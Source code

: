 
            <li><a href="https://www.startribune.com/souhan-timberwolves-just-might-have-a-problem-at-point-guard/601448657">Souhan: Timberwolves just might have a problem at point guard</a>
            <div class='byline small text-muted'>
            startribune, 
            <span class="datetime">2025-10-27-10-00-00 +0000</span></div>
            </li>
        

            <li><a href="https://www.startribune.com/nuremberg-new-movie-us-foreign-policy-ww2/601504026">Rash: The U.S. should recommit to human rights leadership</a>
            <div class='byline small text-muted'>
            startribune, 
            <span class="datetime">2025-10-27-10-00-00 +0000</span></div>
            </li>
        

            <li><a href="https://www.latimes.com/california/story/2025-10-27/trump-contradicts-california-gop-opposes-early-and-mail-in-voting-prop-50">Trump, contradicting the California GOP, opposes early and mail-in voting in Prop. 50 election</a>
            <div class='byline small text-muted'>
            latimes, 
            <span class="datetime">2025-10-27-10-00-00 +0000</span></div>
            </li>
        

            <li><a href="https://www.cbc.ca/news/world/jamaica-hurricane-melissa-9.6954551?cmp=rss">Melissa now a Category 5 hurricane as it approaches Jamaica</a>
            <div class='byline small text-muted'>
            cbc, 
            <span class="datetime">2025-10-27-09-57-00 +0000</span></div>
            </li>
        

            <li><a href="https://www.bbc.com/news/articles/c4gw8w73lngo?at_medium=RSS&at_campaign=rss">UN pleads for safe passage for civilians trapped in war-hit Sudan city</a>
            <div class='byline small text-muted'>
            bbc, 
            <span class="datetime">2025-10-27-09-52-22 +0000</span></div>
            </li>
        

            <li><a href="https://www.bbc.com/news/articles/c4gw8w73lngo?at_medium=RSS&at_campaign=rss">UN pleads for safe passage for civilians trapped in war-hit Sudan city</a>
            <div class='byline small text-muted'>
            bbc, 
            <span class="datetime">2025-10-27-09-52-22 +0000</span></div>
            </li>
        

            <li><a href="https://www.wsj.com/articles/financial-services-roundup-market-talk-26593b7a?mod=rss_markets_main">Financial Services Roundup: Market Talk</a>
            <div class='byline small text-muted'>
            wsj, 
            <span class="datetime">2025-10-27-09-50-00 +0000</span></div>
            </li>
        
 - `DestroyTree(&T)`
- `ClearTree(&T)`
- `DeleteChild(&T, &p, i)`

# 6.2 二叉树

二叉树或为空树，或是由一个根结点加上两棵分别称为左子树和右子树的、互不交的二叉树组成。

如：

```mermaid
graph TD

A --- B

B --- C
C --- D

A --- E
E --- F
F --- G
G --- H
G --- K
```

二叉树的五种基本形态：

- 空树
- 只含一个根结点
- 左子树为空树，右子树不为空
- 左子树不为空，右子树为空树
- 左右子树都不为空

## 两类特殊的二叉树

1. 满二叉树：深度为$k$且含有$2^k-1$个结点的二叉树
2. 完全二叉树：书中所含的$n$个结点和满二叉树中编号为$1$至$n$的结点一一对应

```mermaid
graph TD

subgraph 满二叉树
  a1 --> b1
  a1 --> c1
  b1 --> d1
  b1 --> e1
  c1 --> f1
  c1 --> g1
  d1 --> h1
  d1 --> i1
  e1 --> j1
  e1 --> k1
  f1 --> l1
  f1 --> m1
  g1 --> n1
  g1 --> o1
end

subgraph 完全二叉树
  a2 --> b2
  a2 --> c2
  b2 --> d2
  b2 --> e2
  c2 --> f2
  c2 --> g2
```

What is being asked>
All lines from the one containing "二叉树或为空树，或是由一个根" through the final line of the listing above are to be reproduced exactly; include both and add nothing.

Task solution>
二叉树或为空树，或是由一个根结点加上两棵分别称为左子树和右子树的、互不交的二叉树组成。

如：

```mermaid
graph TD

A --- B

B --- C
C --- D

A --- E
E --- F
F --- G
G --- H
G --- K
```

二叉树的五种基本形态：

- 空树
- 只含一个根结点
- 左子树为空树，右子树不为空
- 左子树不为空，右子树为空树
- 左右子树都不为空

## 两类特殊的二叉树

1. 满二叉树：深度为$k$且含有$2^k-1$个结点的二叉树
2. 完全二叉树：书中所含的$n$个结点和满二叉树中编号为$1$至$n$的结点一一对应

```mermaid
graph TD

subgraph 满二叉树
  a1 --> b1
  a1 --> c1
  b1 --> d1
  b1 --> e1
  c1 --> f1
  c1 --> g1
  d1 --> h1
  d1 --> i1
  e1 --> j1
  e1 --> k1
  f1 --> l1
  f1 --> m1
  g1 --> n1
  g1 --> o1
end

subgraph 完全二叉树
  a2 --> b2
  a2 --> c2
  b2 --> d2
  b2 --> e2
  c2 --> f2
  c2 --> g2
```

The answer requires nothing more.